What you need to do
To complete the exercise, write out all the data exactly.

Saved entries
##########
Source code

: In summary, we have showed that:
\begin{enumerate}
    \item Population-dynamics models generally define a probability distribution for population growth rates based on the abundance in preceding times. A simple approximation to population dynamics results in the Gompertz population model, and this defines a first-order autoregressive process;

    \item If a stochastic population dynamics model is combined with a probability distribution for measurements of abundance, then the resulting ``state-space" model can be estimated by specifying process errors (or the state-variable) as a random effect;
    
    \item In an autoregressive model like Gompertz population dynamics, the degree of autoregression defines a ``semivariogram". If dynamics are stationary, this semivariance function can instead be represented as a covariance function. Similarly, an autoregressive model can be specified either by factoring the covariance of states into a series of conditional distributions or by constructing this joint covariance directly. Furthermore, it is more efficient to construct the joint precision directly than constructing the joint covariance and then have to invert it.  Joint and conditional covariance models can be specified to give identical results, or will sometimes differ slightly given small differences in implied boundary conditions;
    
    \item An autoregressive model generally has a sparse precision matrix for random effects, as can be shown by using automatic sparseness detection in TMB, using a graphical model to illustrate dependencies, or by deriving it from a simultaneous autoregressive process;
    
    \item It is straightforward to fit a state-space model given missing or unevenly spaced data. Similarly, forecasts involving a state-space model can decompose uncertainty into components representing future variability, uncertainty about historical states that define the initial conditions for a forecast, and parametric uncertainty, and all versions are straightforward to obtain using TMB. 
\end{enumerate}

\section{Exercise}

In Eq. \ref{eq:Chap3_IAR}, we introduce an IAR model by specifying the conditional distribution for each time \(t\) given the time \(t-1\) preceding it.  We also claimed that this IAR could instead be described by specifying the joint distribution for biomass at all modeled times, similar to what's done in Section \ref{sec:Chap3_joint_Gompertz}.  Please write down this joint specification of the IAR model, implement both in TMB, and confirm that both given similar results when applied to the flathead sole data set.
##########
Result of this task
Source code

: In summary, we have showed that:
\begin{enumerate}
    \item Population-dynamics models generally define a probability distribution for population growth rates based on the abundance in preceding times. A simple approximation to population dynamics results in the Gompertz population model, and this defines a first-order autoregressive process;

    \item If a stochastic population dynamics model is combined with a probability distribution for measurements of abundance, then the resulting ``state-space" model can be estimated by specifying process errors (or the state-variable) as a random effect;
    
    \item In an autoregressive model like Gompertz population dynamics, the degree of autoregression defines a ``semivariogram". If dynamics are stationary, this semivariance function can instead be represented as a covariance function. Similarly, an autoregressive model can be specified either by factoring the covariance of states into a series of conditional distributions or by constructing this joint covariance directly. Furthermore, it is more efficient to construct the joint precision directly than constructing the joint covariance and then have to invert it.  Joint and conditional covariance models can be specified to give identical results, or will sometimes differ slightly given small differences in implied boundary conditions;
    
    \item An autoregressive model generally has a sparse precision matrix for random effects, as can be shown by using automatic sparseness detection in TMB, using a graphical model to illustrate dependencies, or by deriving it from a simultaneous autoregressive process;
    
    \item It is straightforward to fit a state-space model given missing or unevenly spaced data. Similarly, forecasts involving a state-space model can decompose uncertainty into components representing future variability, uncertainty about historical states that define the initial conditions for a forecast, and parametric uncertainty, and all versions are straightforward to obtain using TMB. 
\end{enumerate}

\section{Exercise}

In Eq. \ref{eq:Chap3_IAR}, we introduce an IAR model by specifying the conditional distribution for each time \(t\) given the time \(t-1\) preceding it.  We also claimed that this IAR could instead be described by specifying the joint distribution for biomass at all modeled times, similar to what's done in Section \ref{sec:Chap3_joint_Gompertz}.  Please write down this joint specification of the IAR model, implement both in TMB, and confirm that both given similar results when applied to the flathead sole data set.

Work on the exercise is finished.